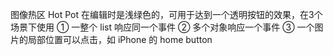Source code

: 图像热区  Hot Pot
在编辑时是浅绿色的，可用于达到一个透明按钮的效果，在3个场景下使用
① 一整个 list 响应同一个事件
② 多个对象响应一个事件
③ 一个图片的局部位置可以点击，如 iPhone 的 home button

━━━

Leave out the pictures and repeat the remaining data exactly.

Source code

: 图像热区  Hot Pot
在编辑时是浅绿色的，可用于达到一个透明按钮的效果，在3个场景下使用
① 一整个 list 响应同一个事件
② 多个对象响应一个事件
③ 一个图片的局部位置可以点击，如 iPhone 的 home button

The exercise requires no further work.